Commento all’Analisi UIL sull’alleggerimento delle buste paghe a seguito delle ore di cassa integrazione

Aldo Gregori, Segretario generale UIL Alessandria: “I dati che emergono dallo studio compiuto dalla UIL Servizio Lavoro, Coesione e Territorio evidenziano come il portafoglio di molti italiani sia diventato più leggero durante i primi cinque mesi dell’anno in corso, da gennaio a maggio 2021, a causa della cassa integrazione dovuta al Covid 19.

L’analisi UIL che ha elaborato i dati INPS certifica come i lavoratori dipendenti messi per l’intero periodo dei 5 mesi in cassa integrazione a zero ore siano passati da una retribuzione lorda di 20980 euro a 16943 euro (retribuzione netta da 16810 a 13625 euro). Questo significa che la perdita netta di liquidità si attesa sui 3185 euro, una cifra importante che è stata persa rispetto allo stipendio pieno”.

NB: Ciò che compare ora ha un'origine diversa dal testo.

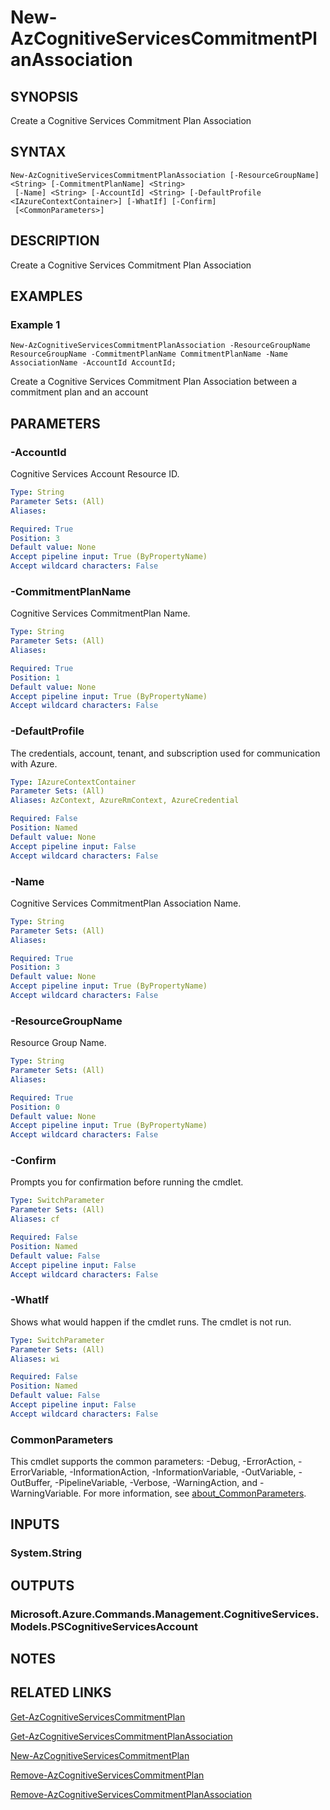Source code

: ﻿---
external help file: Microsoft.Azure.PowerShell.Cmdlets.CognitiveServices.dll-Help.xml
Module Name: Az.CognitiveServices
online version: https://learn.microsoft.com/powershell/module/az.cognitiveservices/new-azcognitiveservicescommitmentplanassociation
schema: 2.0.0
---

# New-AzCognitiveServicesCommitmentPlanAssociation

## SYNOPSIS
Create a Cognitive Services Commitment Plan Association

## SYNTAX

```
New-AzCognitiveServicesCommitmentPlanAssociation [-ResourceGroupName] <String> [-CommitmentPlanName] <String>
 [-Name] <String> [-AccountId] <String> [-DefaultProfile <IAzureContextContainer>] [-WhatIf] [-Confirm]
 [<CommonParameters>]
```

## DESCRIPTION
Create a Cognitive Services Commitment Plan Association

## EXAMPLES

### Example 1
```
New-AzCognitiveServicesCommitmentPlanAssociation -ResourceGroupName ResourceGroupName -CommitmentPlanName CommitmentPlanName -Name AssociationName -AccountId AccountId;
```

Create a Cognitive Services Commitment Plan Association between a commitment plan and an account

## PARAMETERS

### -AccountId
Cognitive Services Account Resource ID.

```yaml
Type: String
Parameter Sets: (All)
Aliases:

Required: True
Position: 3
Default value: None
Accept pipeline input: True (ByPropertyName)
Accept wildcard characters: False
```

### -CommitmentPlanName
Cognitive Services CommitmentPlan Name.

```yaml
Type: String
Parameter Sets: (All)
Aliases:

Required: True
Position: 1
Default value: None
Accept pipeline input: True (ByPropertyName)
Accept wildcard characters: False
```

### -DefaultProfile
The credentials, account, tenant, and subscription used for communication with Azure.

```yaml
Type: IAzureContextContainer
Parameter Sets: (All)
Aliases: AzContext, AzureRmContext, AzureCredential

Required: False
Position: Named
Default value: None
Accept pipeline input: False
Accept wildcard characters: False
```

### -Name
Cognitive Services CommitmentPlan Association Name.

```yaml
Type: String
Parameter Sets: (All)
Aliases:

Required: True
Position: 3
Default value: None
Accept pipeline input: True (ByPropertyName)
Accept wildcard characters: False
```

### -ResourceGroupName
Resource Group Name.

```yaml
Type: String
Parameter Sets: (All)
Aliases:

Required: True
Position: 0
Default value: None
Accept pipeline input: True (ByPropertyName)
Accept wildcard characters: False
```

### -Confirm
Prompts you for confirmation before running the cmdlet.

```yaml
Type: SwitchParameter
Parameter Sets: (All)
Aliases: cf

Required: False
Position: Named
Default value: False
Accept pipeline input: False
Accept wildcard characters: False
```

### -WhatIf
Shows what would happen if the cmdlet runs.
The cmdlet is not run.

```yaml
Type: SwitchParameter
Parameter Sets: (All)
Aliases: wi

Required: False
Position: Named
Default value: False
Accept pipeline input: False
Accept wildcard characters: False
```

### CommonParameters
This cmdlet supports the common parameters: -Debug, -ErrorAction, -ErrorVariable, -InformationAction, -InformationVariable, -OutVariable, -OutBuffer, -PipelineVariable, -Verbose, -WarningAction, and -WarningVariable. For more information, see [about_CommonParameters](http://go.microsoft.com/fwlink/?LinkID=113216).

## INPUTS

### System.String
## OUTPUTS

### Microsoft.Azure.Commands.Management.CognitiveServices.Models.PSCognitiveServicesAccount
## NOTES

## RELATED LINKS

[Get-AzCognitiveServicesCommitmentPlan]()

[Get-AzCognitiveServicesCommitmentPlanAssociation]()

[New-AzCognitiveServicesCommitmentPlan]()

[Remove-AzCognitiveServicesCommitmentPlan]()

[Remove-AzCognitiveServicesCommitmentPlanAssociation]()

Il Piemonte è tra le regioni che hanno fatto maggior ricorso alla cassintegrazione ordinaria, straordinaria, in deroga e FIS o fondi di solidarietà bilaterale.

Ricordiamo inoltre che i pagamenti delle ore di cassintegrazione, specie quelle non erogate direttamente dall’INPS, arrivano con mesi di ritardo e questa è un’ulteriore problematica che i dipendenti accusano”.

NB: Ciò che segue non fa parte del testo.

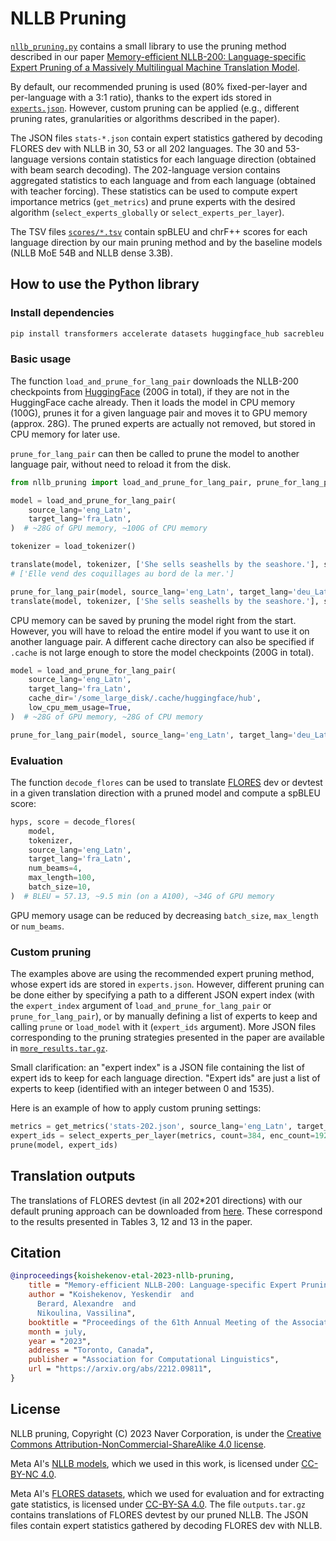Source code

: # NLLB Pruning

[`nllb_pruning.py`](nllb_pruning.py) contains a small library to use the pruning method described in our paper
[Memory-efficient NLLB-200: Language-specific Expert Pruning of a Massively Multilingual Machine Translation Model](https://arxiv.org/abs/2212.09811).

By default, our recommended pruning is used (80% fixed-per-layer and per-language with a 3:1 ratio), thanks to the expert ids stored in [`experts.json`](experts.json).
However, custom pruning can be applied (e.g., different pruning rates, granularities or algorithms described in the paper).

The JSON files `stats-*.json` contain expert statistics gathered by decoding FLORES dev with NLLB in 30, 53 or all 202 languages. The 30 and 53-language versions contain
statistics for each language direction (obtained with beam search decoding). The 202-language version contains aggregated statistics to each language and from each language (obtained with teacher forcing). These statistics can be used to compute expert importance metrics (`get_metrics`) and prune experts with the desired algorithm (`select_experts_globally` or `select_experts_per_layer`).

The TSV files [`scores/*.tsv`](scores/) contain spBLEU and chrF++ scores for each language direction by our main pruning method and by the baseline models (NLLB MoE 54B and NLLB dense 3.3B).

## How to use the Python library

### Install dependencies

```bash
pip install transformers accelerate datasets huggingface_hub sacrebleu --upgrade
```

### Basic usage

The function `load_and_prune_for_lang_pair` downloads the NLLB-200 checkpoints from [HuggingFace](https://huggingface.co/facebook/nllb-moe-54b) (200G in total),
if they are not in the HuggingFace cache already.
Then it loads the model in CPU memory (100G), prunes it for a given language pair and moves it to GPU memory (approx. 28G).
The pruned experts are actually not removed, but stored in CPU memory for later use.

`prune_for_lang_pair` can then be called to prune the model to another language pair, without need to reload it from the disk.

```python
from nllb_pruning import load_and_prune_for_lang_pair, prune_for_lang_pair, load_tokenizer, translate

model = load_and_prune_for_lang_pair(
    source_lang='eng_Latn',
    target_lang='fra_Latn',
)  # ~28G of GPU memory, ~100G of CPU memory

tokenizer = load_tokenizer()

translate(model, tokenizer, ['She sells seashells by the seashore.'], source_lang='eng_Latn', target_lang='fra_Latn')
# ['Elle vend des coquillages au bord de la mer.']

prune_for_lang_pair(model, source_lang='eng_Latn', target_lang='deu_Latn')
translate(model, tokenizer, ['She sells seashells by the seashore.'], source_lang='eng_Latn', target_lang='deu_Latn')
```

CPU memory can be saved by pruning the model right from the start. However, you will have to reload the entire model
if you want to use it on another language pair. A different cache directory can also be specified if `.cache` is not
large enough to store the model checkpoints (200G in total).

```python
model = load_and_prune_for_lang_pair(
    source_lang='eng_Latn',
    target_lang='fra_Latn',
    cache_dir='/some_large_disk/.cache/huggingface/hub',
    low_cpu_mem_usage=True,
)  # ~28G of GPU memory, ~28G of CPU memory

prune_for_lang_pair(model, source_lang='eng_Latn', target_lang='deu_Latn')  # this won't work, the model needs to be reloaded
```

### Evaluation

The function `decode_flores` can be used to translate [FLORES](https://github.com/facebookresearch/flores/blob/main/flores200/README.md) dev or devtest in a given translation direction with a pruned model and compute a spBLEU score:

```python
hyps, score = decode_flores(
    model,
    tokenizer,
    source_lang='eng_Latn',
    target_lang='fra_Latn',
    num_beams=4,
    max_length=100,
    batch_size=10,
)  # BLEU = 57.13, ~9.5 min (on a A100), ~34G of GPU memory
```
GPU memory usage can be reduced by decreasing `batch_size`, `max_length` or `num_beams`.

### Custom pruning

The examples above are using the recommended expert pruning method, whose expert ids are stored in `experts.json`.
However, different pruning can be done either by specifying a path to a different JSON expert index (with the `expert_index`
argument of `load_and_prune_for_lang_pair` or `prune_for_lang_pair`), or by manually defining a list of experts to keep and calling
`prune` or `load_model` with it (`expert_ids` argument). More JSON files corresponding to the pruning strategies presented in the paper are available in [`more_results.tar.gz`](more_results.tar.gz).

Small clarification: an "expert index" is a JSON file containing the list of expert ids to keep for each language direction. "Expert ids" are just a list of experts to keep (identified with an integer between 0 and 1535).

Here is an example of how to apply custom pruning settings:

```python
metrics = get_metrics('stats-202.json', source_lang='eng_Latn', target_Lang='fra_Latn', metric='importance')
expert_ids = select_experts_per_layer(metrics, count=384, enc_count=192)  # 75% pruning at 1:1 ratio
prune(model, expert_ids)
```

## Translation outputs

The translations of FLORES devtest (in all 202*201 directions) with our default pruning approach can be downloaded from [here](https://download.europe.naverlabs.com/nllb-pruning-outputs.tar.gz). These correspond to the results presented in Tables 3, 12 and 13 in the paper.

## Citation

```bibtex
@inproceedings{koishekenov-etal-2023-nllb-pruning,
    title = "Memory-efficient NLLB-200: Language-specific Expert Pruning of a Massively Multilingual Machine Translation Model",
    author = "Koishekenov, Yeskendir  and
      Berard, Alexandre  and
      Nikoulina, Vassilina",
    booktitle = "Proceedings of the 61th Annual Meeting of the Association for Computational Linguistics",
    month = july,
    year = "2023",
    address = "Toronto, Canada",
    publisher = "Association for Computational Linguistics",
    url = "https://arxiv.org/abs/2212.09811",
}
```

## License

NLLB pruning, Copyright (C) 2023 Naver Corporation, is under the [Creative Commons Attribution-NonCommercial-ShareAlike 4.0 license](LICENSE.txt).

Meta AI's [NLLB models](https://github.com/facebookresearch/fairseq/tree/nllb), which we used in this work, is licensed under [CC-BY-NC 4.0](https://github.com/facebookresearch/fairseq/blob/nllb/LICENSE.model.md).

Meta AI's [FLORES datasets](https://github.com/facebookresearch/flores), which we used for evaluation and for extracting gate statistics, is licensed under [CC-BY-SA 4.0](https://github.com/facebookresearch/flores/blob/main/LICENSE_CC-BY-SA). The file `outputs.tar.gz` contains translations of FLORES devtest by our pruned NLLB. The JSON files contain expert statistics gathered by decoding FLORES dev with NLLB.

Come UIL – continua il Segretario Generale della UIL di Alessandria – la nostra attenzione resta alta per evitare inoltre abusi sui licenziamenti.

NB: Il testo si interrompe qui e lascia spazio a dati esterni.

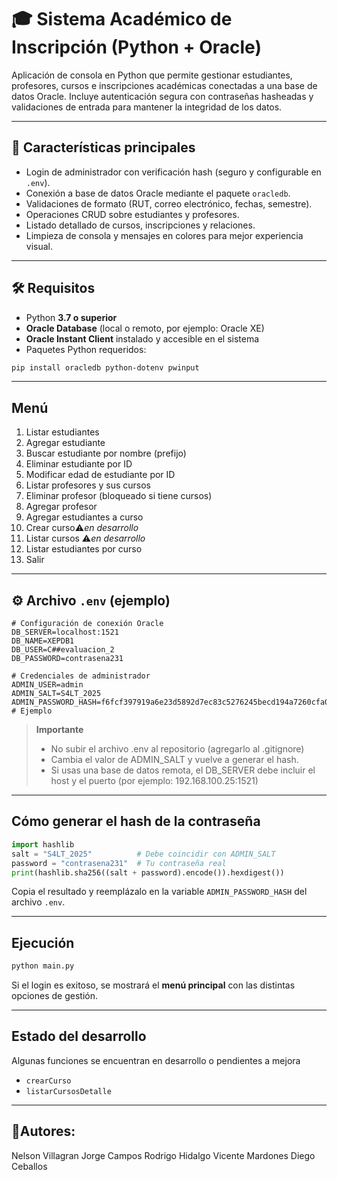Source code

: # 🎓 Sistema Académico de Inscripción (Python + Oracle)

Aplicación de consola en Python que permite gestionar estudiantes, profesores, cursos e inscripciones académicas conectadas a una base de datos Oracle. Incluye autenticación segura con contraseñas hasheadas y validaciones de entrada para mantener la integridad de los datos.

---

## 🧩 Características principales
- Login de administrador con verificación hash (seguro y configurable en `.env`).
- Conexión a base de datos Oracle mediante el paquete `oracledb`.
- Validaciones de formato (RUT, correo electrónico, fechas, semestre).
- Operaciones CRUD sobre estudiantes y profesores.
- Listado detallado de cursos, inscripciones y relaciones.
- Limpieza de consola y mensajes en colores para mejor experiencia visual.

---

## 🛠 Requisitos
- Python **3.7 o superior**
- **Oracle Database** (local o remoto, por ejemplo: Oracle XE)
- **Oracle Instant Client** instalado y accesible en el sistema
- Paquetes Python requeridos:

```bash
pip install oracledb python-dotenv pwinput
```

---
## Menú
1. Listar estudiantes
2. Agregar estudiante
3. Buscar estudiante por nombre (prefijo)
4. Eliminar estudiante por ID
5. Modificar edad de estudiante por ID
6. Listar profesores y sus cursos
7. Eliminar profesor (bloqueado si tiene cursos)
8. Agregar profesor
9. Agregar estudiantes a curso
10. Crear curso⚠️*en desarrollo*
11. Listar cursos ⚠️*en desarrollo*
12. Listar estudiantes por curso 
13. Salir

---

## ⚙️ Archivo `.env` (ejemplo)

```env
# Configuración de conexión Oracle
DB_SERVER=localhost:1521
DB_NAME=XEPDB1
DB_USER=C##evaluacion_2
DB_PASSWORD=contrasena231

# Credenciales de administrador
ADMIN_USER=admin
ADMIN_SALT=S4LT_2025
ADMIN_PASSWORD_HASH=f6fcf397919a6e23d5892d7ec83c5276245becd194a7260cfa060999a2cf7489  # Ejemplo
```
> **Importante**
>- No subir el archivo .env al repositorio (agregarlo al .gitignore)
>- Cambia el valor de ADMIN_SALT y vuelve a generar el hash.
>- Si usas una base de datos remota, el DB_SERVER debe incluir el host y el puerto (por ejemplo: 192.168.100.25:1521)

---

## Cómo generar el hash de la contraseña
```python
import hashlib
salt = "S4LT_2025"          # Debe coincidir con ADMIN_SALT
password = "contrasena231"  # Tu contraseña real
print(hashlib.sha256((salt + password).encode()).hexdigest())
```

Copia el resultado y reemplázalo en la variable `ADMIN_PASSWORD_HASH` del archivo `.env`.

---

## Ejecución
```bash
python main.py
```
Si el login es exitoso, se mostrará el **menú principal** con las distintas opciones de gestión.

---

## Estado del desarrollo
Algunas funciones se encuentran en desarrollo o pendientes a mejora
- `crearCurso`
- `listarCursosDetalle`

---

## 👤Autores:
Nelson Villagran 
Jorge Campos 
Rodrigo Hidalgo 
Vicente Mardones 
Diego Ceballos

I beneficiari della cassa integrazione sono aumentati di 11 volte.

Aldo Gregori: “Sono tante anche le crisi aziendali sul territorio che abbiamo continuato a raccontare in questi mesi, come la questione dei lavoratori della Cerutti di Casale Monferrato. Abusi sui licenziamenti non sono tollerabili. Ricordiamo che l’impegno unitario dei sindacati CGIL, CISL e UIL a favore del blocco dei licenziamenti ha scongiurato una crisi sociale totale senza precedenti.

Il blocco dei licenziamenti nel periodo da marzo 2020 a febbraio 2021 ha salvato 330 mila posti di lavoro, secondo il Rapporto Annuale INPS. La retribuzione media annua dei dipendenti è scesa da 24140 euro nel 2019 a 23091 nel 2020: il calo è stato quindi pari al 4,3%”.